Instructions for the task: Search term "subsubsection": copy each line of the records that contains it.

Records to use:
------------------------------------------------------------

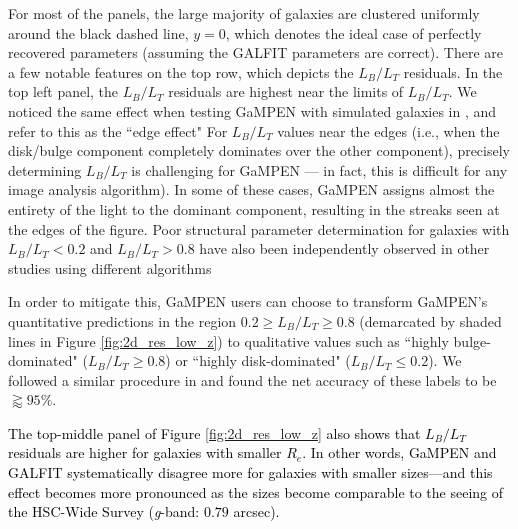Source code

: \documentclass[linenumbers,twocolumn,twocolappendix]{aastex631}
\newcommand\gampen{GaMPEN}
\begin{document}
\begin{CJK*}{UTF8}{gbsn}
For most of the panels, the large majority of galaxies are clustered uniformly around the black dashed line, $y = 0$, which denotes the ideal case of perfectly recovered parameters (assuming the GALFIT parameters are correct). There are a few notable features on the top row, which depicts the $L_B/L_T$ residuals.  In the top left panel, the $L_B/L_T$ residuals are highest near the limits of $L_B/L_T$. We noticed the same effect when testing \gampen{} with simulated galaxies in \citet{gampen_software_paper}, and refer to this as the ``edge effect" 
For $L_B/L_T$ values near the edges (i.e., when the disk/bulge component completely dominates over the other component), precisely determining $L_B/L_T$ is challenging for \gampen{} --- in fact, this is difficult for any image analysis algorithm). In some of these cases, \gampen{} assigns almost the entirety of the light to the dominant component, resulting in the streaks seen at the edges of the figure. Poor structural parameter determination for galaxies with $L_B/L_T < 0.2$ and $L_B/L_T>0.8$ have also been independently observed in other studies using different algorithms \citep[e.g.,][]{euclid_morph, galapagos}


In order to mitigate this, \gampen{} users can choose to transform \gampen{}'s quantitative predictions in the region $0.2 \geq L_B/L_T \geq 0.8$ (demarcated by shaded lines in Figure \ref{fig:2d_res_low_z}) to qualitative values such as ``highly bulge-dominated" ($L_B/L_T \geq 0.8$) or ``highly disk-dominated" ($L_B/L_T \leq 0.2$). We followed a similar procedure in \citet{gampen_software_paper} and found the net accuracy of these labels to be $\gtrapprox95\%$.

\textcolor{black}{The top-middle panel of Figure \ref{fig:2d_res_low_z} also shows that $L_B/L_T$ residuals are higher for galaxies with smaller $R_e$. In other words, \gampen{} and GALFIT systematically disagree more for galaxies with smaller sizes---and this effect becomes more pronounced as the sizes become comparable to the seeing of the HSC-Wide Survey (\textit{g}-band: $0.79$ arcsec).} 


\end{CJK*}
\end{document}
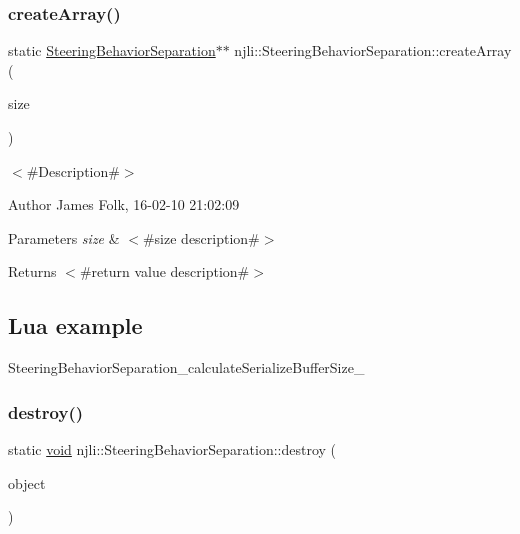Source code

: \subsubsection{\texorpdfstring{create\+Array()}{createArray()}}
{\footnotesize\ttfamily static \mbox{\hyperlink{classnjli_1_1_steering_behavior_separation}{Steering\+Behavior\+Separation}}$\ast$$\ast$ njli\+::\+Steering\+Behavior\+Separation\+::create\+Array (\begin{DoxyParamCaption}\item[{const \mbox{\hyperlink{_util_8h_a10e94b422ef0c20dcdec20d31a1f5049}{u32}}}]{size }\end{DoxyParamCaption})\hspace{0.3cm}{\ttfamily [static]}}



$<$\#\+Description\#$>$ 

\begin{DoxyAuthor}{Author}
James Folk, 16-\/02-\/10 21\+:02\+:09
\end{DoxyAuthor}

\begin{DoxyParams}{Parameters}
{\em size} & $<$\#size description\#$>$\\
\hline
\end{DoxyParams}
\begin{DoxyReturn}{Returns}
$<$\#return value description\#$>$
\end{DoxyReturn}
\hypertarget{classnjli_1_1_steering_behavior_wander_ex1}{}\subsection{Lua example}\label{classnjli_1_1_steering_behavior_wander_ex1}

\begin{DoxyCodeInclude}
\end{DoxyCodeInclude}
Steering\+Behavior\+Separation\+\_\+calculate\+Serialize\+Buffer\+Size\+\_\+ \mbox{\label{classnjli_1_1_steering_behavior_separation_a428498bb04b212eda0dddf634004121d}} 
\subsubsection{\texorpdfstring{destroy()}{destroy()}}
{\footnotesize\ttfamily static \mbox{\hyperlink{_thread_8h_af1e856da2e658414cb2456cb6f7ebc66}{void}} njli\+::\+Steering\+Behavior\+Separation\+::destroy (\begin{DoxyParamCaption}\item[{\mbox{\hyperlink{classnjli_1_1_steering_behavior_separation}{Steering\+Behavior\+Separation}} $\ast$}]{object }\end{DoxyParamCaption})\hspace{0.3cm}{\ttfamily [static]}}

------------------------------------------------------------

Task result:
: \subsubsection{\texorpdfstring{create\+Array()}{createArray()}}
\subsubsection{\texorpdfstring{destroy()}{destroy()}}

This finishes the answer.